As long as a routine like nextafter() is NOT called back-to-back,
but along other code, latency doesn't really matter.
> i.e. your code is slower.
The overall execution time and the numbers from 'perf stat' show
the contrary: the program executes overall
- 70 billion instructions in 38.9 billion cycles with glibc's
implementation,
- 38 billion instructions in 12.4 billion cycles with my
(quick&dirty) C implementation,
- 37.5 billion instructions in 12 billion cycles with my
assembly implementation,
- 39.8 billion instructions in 22 billion cycles with musl's
original implementation,
- 40.5 billion instructions in 11.7 billion cycles with my
patch applied to musl's implementation.
The OVERALL number of cycles per call are
38.9 (glibc) > 22 (musl) > 12.4 (C) > 12 (Assembly) > 11.7 (musl patched)
Subtract the (constant but unknown, not measured) number of
cycles for the program itself: I estimate the overhead to be
about 4..6 billion cycles.
glibc's implementation consumes about 2.5x the number of cycles
of musl's implementation, and about 5x the number of cycles of
a proper implementation.
> (this is the correctly predicted hot path latency
> measuring for(i=0;i<n;i++) r = nextafter(r,0); )
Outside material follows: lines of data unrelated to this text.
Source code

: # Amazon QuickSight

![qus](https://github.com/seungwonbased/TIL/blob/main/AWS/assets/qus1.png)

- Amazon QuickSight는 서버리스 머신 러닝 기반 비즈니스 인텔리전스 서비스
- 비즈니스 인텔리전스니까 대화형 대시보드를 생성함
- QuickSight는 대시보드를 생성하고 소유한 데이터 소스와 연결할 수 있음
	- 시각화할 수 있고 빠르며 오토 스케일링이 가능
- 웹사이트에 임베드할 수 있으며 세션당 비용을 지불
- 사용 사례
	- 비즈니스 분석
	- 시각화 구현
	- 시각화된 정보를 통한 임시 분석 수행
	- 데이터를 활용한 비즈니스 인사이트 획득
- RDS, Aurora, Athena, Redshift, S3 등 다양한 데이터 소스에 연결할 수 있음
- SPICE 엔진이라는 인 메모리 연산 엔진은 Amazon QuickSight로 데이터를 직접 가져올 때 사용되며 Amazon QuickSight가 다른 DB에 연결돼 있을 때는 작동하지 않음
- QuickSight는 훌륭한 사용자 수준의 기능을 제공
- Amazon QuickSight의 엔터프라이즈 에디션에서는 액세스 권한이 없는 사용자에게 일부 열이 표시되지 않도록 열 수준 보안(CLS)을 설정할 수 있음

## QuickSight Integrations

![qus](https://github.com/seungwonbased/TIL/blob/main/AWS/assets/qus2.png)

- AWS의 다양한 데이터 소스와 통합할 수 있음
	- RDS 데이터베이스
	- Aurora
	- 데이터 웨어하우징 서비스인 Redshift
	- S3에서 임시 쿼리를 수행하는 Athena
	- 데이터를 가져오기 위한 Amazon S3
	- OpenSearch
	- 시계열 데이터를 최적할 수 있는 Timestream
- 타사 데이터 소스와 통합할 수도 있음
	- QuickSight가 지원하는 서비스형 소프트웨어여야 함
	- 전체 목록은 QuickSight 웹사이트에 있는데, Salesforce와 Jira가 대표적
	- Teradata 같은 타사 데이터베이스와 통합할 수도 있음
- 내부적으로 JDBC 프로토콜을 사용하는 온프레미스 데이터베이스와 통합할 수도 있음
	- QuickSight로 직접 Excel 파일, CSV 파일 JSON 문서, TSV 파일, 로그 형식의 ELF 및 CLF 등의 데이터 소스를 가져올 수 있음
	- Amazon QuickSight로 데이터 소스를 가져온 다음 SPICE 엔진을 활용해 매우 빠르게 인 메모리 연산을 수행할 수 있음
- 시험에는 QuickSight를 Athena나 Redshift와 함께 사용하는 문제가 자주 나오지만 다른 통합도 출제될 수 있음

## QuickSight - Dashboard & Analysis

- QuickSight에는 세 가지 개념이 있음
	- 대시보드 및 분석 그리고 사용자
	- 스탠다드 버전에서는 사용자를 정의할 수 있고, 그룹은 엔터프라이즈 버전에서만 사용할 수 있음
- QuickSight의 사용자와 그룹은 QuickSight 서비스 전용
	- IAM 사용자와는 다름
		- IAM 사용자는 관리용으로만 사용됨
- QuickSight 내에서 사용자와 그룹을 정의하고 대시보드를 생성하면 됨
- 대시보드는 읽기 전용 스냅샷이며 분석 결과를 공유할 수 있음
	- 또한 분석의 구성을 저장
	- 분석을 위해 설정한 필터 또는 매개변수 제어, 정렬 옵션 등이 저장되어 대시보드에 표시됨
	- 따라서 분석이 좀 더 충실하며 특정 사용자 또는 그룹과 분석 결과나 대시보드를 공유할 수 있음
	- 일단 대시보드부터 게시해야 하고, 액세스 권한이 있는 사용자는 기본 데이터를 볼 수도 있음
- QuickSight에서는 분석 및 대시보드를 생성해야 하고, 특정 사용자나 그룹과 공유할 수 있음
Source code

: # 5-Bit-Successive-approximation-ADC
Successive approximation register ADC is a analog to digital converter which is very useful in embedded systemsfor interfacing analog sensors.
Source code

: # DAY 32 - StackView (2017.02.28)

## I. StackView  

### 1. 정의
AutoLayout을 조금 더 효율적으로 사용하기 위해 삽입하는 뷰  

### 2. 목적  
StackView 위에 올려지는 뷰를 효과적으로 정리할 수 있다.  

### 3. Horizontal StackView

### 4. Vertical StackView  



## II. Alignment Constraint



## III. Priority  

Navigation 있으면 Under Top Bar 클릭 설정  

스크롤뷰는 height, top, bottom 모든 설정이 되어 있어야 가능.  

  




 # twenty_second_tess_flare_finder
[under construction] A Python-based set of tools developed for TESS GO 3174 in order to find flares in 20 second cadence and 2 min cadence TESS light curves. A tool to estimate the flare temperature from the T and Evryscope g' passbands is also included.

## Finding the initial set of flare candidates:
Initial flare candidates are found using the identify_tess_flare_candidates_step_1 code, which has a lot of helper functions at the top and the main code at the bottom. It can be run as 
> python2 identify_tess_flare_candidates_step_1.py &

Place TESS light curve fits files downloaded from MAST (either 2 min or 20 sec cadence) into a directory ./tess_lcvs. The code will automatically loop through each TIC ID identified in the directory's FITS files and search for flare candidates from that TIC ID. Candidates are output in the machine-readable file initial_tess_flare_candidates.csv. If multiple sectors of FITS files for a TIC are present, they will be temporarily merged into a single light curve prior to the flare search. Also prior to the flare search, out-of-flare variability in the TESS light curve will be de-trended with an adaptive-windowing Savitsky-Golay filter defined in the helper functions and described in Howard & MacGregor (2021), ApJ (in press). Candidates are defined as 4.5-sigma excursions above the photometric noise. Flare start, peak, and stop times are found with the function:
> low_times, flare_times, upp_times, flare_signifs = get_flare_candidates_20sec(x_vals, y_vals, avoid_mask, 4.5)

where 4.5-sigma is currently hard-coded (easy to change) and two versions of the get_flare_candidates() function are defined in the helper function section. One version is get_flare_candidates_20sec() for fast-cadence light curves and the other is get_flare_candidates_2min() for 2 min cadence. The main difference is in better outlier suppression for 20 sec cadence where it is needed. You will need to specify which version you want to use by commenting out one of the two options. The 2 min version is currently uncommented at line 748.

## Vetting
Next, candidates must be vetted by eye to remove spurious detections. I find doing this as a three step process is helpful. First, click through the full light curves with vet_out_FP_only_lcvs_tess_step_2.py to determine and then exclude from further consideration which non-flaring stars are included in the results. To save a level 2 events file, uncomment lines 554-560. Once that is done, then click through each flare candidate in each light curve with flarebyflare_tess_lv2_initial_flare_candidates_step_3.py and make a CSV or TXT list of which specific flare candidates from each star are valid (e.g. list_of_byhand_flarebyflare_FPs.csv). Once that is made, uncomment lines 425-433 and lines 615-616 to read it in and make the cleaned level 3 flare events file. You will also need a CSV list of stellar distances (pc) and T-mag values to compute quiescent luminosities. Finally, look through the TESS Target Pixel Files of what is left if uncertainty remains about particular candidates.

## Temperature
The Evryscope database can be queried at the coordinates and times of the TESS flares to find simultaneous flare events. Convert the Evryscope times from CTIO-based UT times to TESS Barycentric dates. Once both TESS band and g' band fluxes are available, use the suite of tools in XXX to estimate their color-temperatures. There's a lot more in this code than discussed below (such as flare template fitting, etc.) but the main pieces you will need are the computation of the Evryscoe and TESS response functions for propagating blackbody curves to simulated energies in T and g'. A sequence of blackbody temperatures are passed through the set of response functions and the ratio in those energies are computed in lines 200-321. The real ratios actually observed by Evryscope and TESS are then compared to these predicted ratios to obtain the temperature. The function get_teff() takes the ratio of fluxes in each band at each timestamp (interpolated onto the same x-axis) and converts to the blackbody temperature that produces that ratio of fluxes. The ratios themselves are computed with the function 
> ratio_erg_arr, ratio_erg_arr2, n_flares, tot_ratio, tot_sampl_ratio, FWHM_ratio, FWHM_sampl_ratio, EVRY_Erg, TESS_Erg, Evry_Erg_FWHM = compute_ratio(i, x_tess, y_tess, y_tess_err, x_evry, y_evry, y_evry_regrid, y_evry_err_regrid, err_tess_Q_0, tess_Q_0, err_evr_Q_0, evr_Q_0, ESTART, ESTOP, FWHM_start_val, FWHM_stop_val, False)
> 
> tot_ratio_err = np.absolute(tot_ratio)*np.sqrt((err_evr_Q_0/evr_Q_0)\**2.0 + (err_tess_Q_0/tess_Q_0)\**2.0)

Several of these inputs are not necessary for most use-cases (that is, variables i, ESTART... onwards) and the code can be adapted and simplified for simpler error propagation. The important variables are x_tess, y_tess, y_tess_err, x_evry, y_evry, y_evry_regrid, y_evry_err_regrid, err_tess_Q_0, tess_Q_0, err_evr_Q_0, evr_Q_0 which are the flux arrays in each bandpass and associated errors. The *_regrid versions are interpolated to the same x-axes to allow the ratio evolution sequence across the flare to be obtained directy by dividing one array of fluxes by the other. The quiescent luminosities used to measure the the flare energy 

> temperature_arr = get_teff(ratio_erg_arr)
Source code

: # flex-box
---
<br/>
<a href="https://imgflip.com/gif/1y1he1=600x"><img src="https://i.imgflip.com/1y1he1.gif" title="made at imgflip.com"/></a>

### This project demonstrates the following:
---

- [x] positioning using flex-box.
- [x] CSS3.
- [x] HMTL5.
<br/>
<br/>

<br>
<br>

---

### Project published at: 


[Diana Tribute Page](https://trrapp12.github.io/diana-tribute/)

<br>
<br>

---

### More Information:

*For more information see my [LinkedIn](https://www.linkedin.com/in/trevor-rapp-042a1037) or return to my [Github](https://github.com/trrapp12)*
See above: I'm interested in throughput, NOT latency,
> it is more difficult to measure the case when latency
> is not the bottleneck, since then it depends on what
> code is being executed along nextafter. your code
> likely wins in that case as it has less instructions.
Correct. And that's what counts in practice, as shown from
'perf stat' with the number of consumed cycles!
> what you see in your benchmark is the effect of
> branch mispredicts in the nextafter(x, INFINITY)
> case: your code avoids branching on the sign of x,
> while glibc branches and misses half the time with
> random x inputs. (it maybe possible to fix glibc to
> avoid that branch and then it would be fast in your
> measurement too on a big ooo core)
It's not just mispredicted branches: the program executes
- 16.5 billion branches (0.5 B(!)illion mispredicted) with
glibc's implementation,
- 7.5 billion branches (0.5 M(!)illion mispredicted) with my
C implementation,
- 8 billion branches (0.5 M(!)illion mispredicted) with my
assembly implementation,
- 9.7 billion branches (0.25 B(!)illion mispredicted) with
musl's original implementation,
- 8.5 billion branches (0.5 M(!)illion mispredicted with my
patch applied to musl's implementation.
2 billion branches are executed for the loops and should
be subtracted to get the net numbers per call of nextafter():
14.5 (glibc) > 9.7 (musl) > 8.5 (musl patched) > 8 (assembly) > 7.5 (C)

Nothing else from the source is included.